CMPUT 229 — Computer Organization and Architecture I

Lab 5: Control-Flow Graph

Creator: Ayokunle Amodu, Assisted by: Ishaan Bagai

Introduction

This is the first of two labs focused on the fundamentals of flow analysis used in compiler design. The solution for this lab constructs and analyzes a Control-Flow Graph (CFG). A CFG is a fundamental data structure used in compilers to represent the possible execution paths of a program, establish dominance relationships (If curious, see the Wikipedia page), and help the compiler perform optimizations such as the Dead Code Elimination (DCE) implemented in Lab 6.

Your Task

Your task is to correctly populate the provided data structures and output the complete control-flow graph (CFG) information for the given RISC-V assembly function. This includes:

Identifying basic blocks
Computing edges
Determining successors and predecessors
Ensuring all data structures are properly formatted and terminated with their respective sentinel values
Printing the number of basic blocks
For each basic block:
- Printing the basic block ID
- Printing the instructions
- Printing the successors
- Printing the predecessors

Background

What is a Control-Flow Graph?

A Control-Flow Graph (CFG) is a directed graph that visually represents the flow of control within a program. To understand a CFG, let's first break it down into its key components:

Basic Blocks
Edges
Predecessors and Successors

Basic Blocks

A basic block is a unit of control-flow that represents a sequential block of code where instructions execute strictly from start to finish. A segment of code is considered a basic block if it follows these rules:

Once execution enters a basic block, all instructions within that block must be executed.
Branches or jumps can only occur as the final instruction of a basic block.
Only the first instruction of a basic block can be the target for a branch or jump.

Edges

The edges in a Control-Flow Graph denote the possible flow of control between basic blocks. A conditional branch is the origin of two edges: one to the target of the branch and one fall-through edge. An unconditional jump is the origin of a single edge to its target. Fall-through edges exist between consecutive basic blocks when control may fall through from one to the other. A control-flow edge signifies a possible path that the program's execution may take.
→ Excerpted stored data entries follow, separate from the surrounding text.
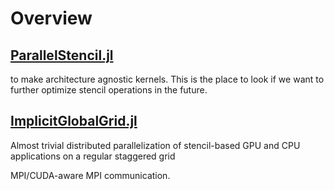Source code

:# Overview


## [ParallelStencil.jl](https://github.com/omlins/ParallelStencil.jl)

to make architecture agnostic kernels. This is the place to look if we want to further optimize stencil operations in the future.



## [ImplicitGlobalGrid.jl](https://github.com/eth-cscs/ImplicitGlobalGrid.jl) 

Almost trivial distributed parallelization of stencil-based GPU and CPU applications on a regular staggered grid


MPI/CUDA-aware MPI communication.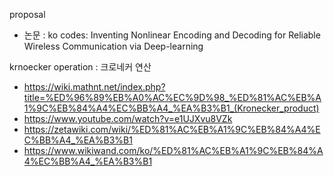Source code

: proposal
- 논문 : ko codes: Inventing Nonlinear Encoding and Decoding for Reliable Wireless Communication via Deep-learning

krnoecker operation : 크로네커 연산
- https://wiki.mathnt.net/index.php?title=%ED%96%89%EB%A0%AC%EC%9D%98_%ED%81%AC%EB%A1%9C%EB%84%A4%EC%BB%A4_%EA%B3%B1_(Kronecker_product)
- https://www.youtube.com/watch?v=e1UJXvu8VZk
- https://zetawiki.com/wiki/%ED%81%AC%EB%A1%9C%EB%84%A4%EC%BB%A4_%EA%B3%B1
- https://www.wikiwand.com/ko/%ED%81%AC%EB%A1%9C%EB%84%A4%EC%BB%A4_%EA%B3%B1
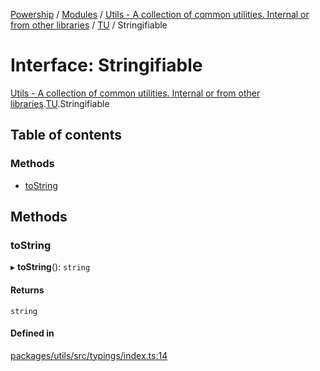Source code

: [Powership](../README.md) / [Modules](../modules.md) / [Utils - A collection of common utilities. Internal or from other libraries](../modules/Utils___A_collection_of_common_utilities__Internal_or_from_other_libraries.md) / [TU](../modules/Utils___A_collection_of_common_utilities__Internal_or_from_other_libraries.TU.md) / Stringifiable

# Interface: Stringifiable

[Utils - A collection of common utilities. Internal or from other libraries](../modules/Utils___A_collection_of_common_utilities__Internal_or_from_other_libraries.md).[TU](../modules/Utils___A_collection_of_common_utilities__Internal_or_from_other_libraries.TU.md).Stringifiable

## Table of contents

### Methods

- [toString](Utils___A_collection_of_common_utilities__Internal_or_from_other_libraries.TU.Stringifiable.md#tostring)

## Methods

### toString

▸ **toString**(): `string`

#### Returns

`string`

#### Defined in

[packages/utils/src/typings/index.ts:14](https://github.com/antoniopresto/powership/blob/2672a73/packages/utils/src/typings/index.ts#L14)
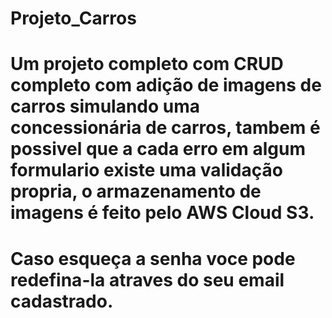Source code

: # Projeto_Carros

# Um projeto completo com CRUD completo com adição de imagens de carros simulando uma concessionária de carros, tambem é possivel que a cada erro em algum formulario existe uma validação propria, o armazenamento de imagens é feito pelo AWS Cloud S3.

# Caso esqueça a senha voce pode redefina-la atraves do seu email cadastrado.
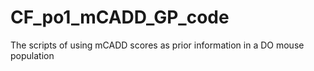 # CF_po1_mCADD_GP_code
The scripts of using mCADD scores as prior information in a DO mouse population
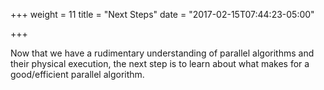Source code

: +++
weight = 11
title = "Next Steps"
date = "2017-02-15T07:44:23-05:00"

+++

Now that we have a rudimentary understanding of parallel algorithms and their physical
execution, the next step is to learn about what makes for a good/efficient parallel algorithm.
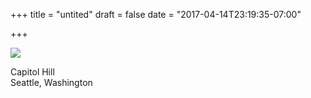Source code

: +++
title = "untited"
draft = false
date = "2017-04-14T23:19:35-07:00"

+++

![](/img/DSCF6926.jpg)

Capitol Hill<br>
Seattle, Washington
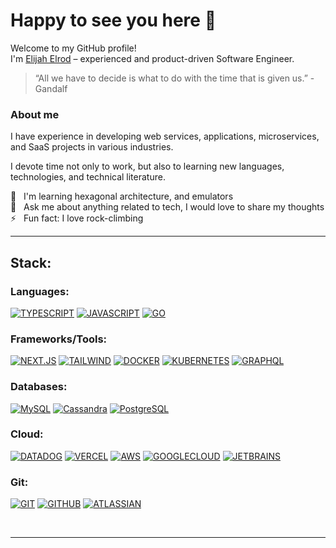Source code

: # Happy to see you here :wave: 

Welcome to my GitHub profile!<br>
I'm [Elijah Elrod](https://elijahelrod.com/) &ndash; experienced and product-driven Software Engineer.

> “All we have to decide is what to do with the time that is given us.” - Gandalf

### About me

I have experience in developing web services, applications, microservices, and SaaS projects in various industries.

I devote time not only to work, but also to learning new languages, technologies, and technical literature.

:muscle: &nbsp; I'm learning hexagonal architecture, and emulators<br>
:thought_balloon: &nbsp; Ask me about anything related to tech, I would love to share my thoughts<br>
:zap: &nbsp; Fun fact: I love rock-climbing

---

## Stack:

### Languages: &emsp; 
[![TYPESCRIPT](https://img.shields.io/badge/TypeScript-3178C6?style=for-the-badge&logo=typescript&logoColor=black)](#)
[![JAVASCRIPT](https://img.shields.io/badge/JavaScript-F7DF1E?style=for-the-badge&logo=javascript&logoColor=black)](#)
[![GO](https://img.shields.io/badge/GoLang-ffffff?style=for-the-badge&logo=go&color=7fd5ea&logoColor=ffffff)](#)

### Frameworks/Tools: &emsp; 
[![NEXT.JS](https://img.shields.io/badge/Next.js-ffffff?style=for-the-badge&logo=nextdotjs&logoColor=black)](#)
[![TAILWIND](https://img.shields.io/badge/TAILWIND%20css-white?style=for-the-badge&logo=tailwindcss&color=20CBED&logoColor=ffffff)](#)
[![DOCKER](https://img.shields.io/badge/Docker-2496ED.svg?&style=for-the-badge&logo=Docker&logoColor=ffffff)](#)
[![KUBERNETES](https://img.shields.io/badge/K8s-2496ED.svg?&style=for-the-badge&logo=Kubernetes&logoColor=ffffff)](#)
[![GRAPHQL](https://img.shields.io/badge/GraphQL-E10098.svg?&style=for-the-badge&logo=graphql&logoColor=ffffff)](#)

### Databases: &emsp; 
[![MySQL](https://img.shields.io/badge/mysql-%4479A1.svg?style=for-the-badge&logo=mysql&logoColor=white&color=4479A1)](#)
[![Cassandra](https://img.shields.io/badge/Cassandra-2496ED.svg?style=for-the-badge&logo=apachecassandra&logoColor=white)](#)
[![PostgreSQL](https://img.shields.io/badge/postgresql-4479A1.svg?style=for-the-badge&logo=postgresql&logoColor=white&color=4479A1)](#)

### Cloud: &emsp; 
[![DATADOG](https://img.shields.io/badge/DataDog-632CA6?style=for-the-badge&logo=datadog&logoColor=ffffff)](#)
[![VERCEL](https://img.shields.io/badge/Vercel-000000?style=for-the-badge&logo=vercel&logoColor=ffffff)](#)
[![AWS](https://img.shields.io/badge/AWS-FF9900?style=for-the-badge&logo=amazonaws&logoColor=black)](#)
[![GOOGLECLOUD](https://img.shields.io/badge/Google_Cloud-4285F4?style=for-the-badge&logo=google-cloud&logoColor=white)](#)
[![JETBRAINS](https://img.shields.io/badge/Jet%20Brains-00C58E?style=for-the-badge&logo=jetbrains&color=000000&logoColor=ffffff)](#)

### Git: &emsp; 
[![GIT](https://img.shields.io/badge/Git-F05032?style=for-the-badge&logo=git&logoColor=ffffff)](#)
[![GITHUB](https://img.shields.io/badge/GitHub-181717?style=for-the-badge&logo=github&logoColor=ffffff)](#)
[![ATLASSIAN](https://img.shields.io/badge/Atlassian-0052CC?style=for-the-badge&logo=atlassian&logoColor=ffffff)](#)


<br />

---



[linkedin]: https://linkedin.com/in/elijahelrod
Predecessors and Successors

Description:

Predecessor: A block B_i is a predecessor of a block B_j if there is an execution path from B_i to B_j.
Immediate Predecessor: A block B_i is an immediate predecessor of a block B_j if there is an edge from B_i to B_j.
Successor: A block B_j is a successor of a block B_i if there is an execution path from B_i to B_j.
Immediate Successor: A block B_j is an immediate successor of a block B_i if there is an edge from B_i to B_j.

Notes:

A block can have any number of immediate predecessors (multiple paths may converge).
A block can have at most two immediate successors (fall-through or branch) because a conditional branch can only have two successors: the target and the fall-through.

Now that the components of a Control-Flow Graph (CFG) have been defined, let's walk through an example of a CFG highlighting these components.

Function Example — The figure above illustrates how the `_generalCase` function is divided into basic blocks. Notice the flow of control, the instructions in each block, and the edges between the blocks.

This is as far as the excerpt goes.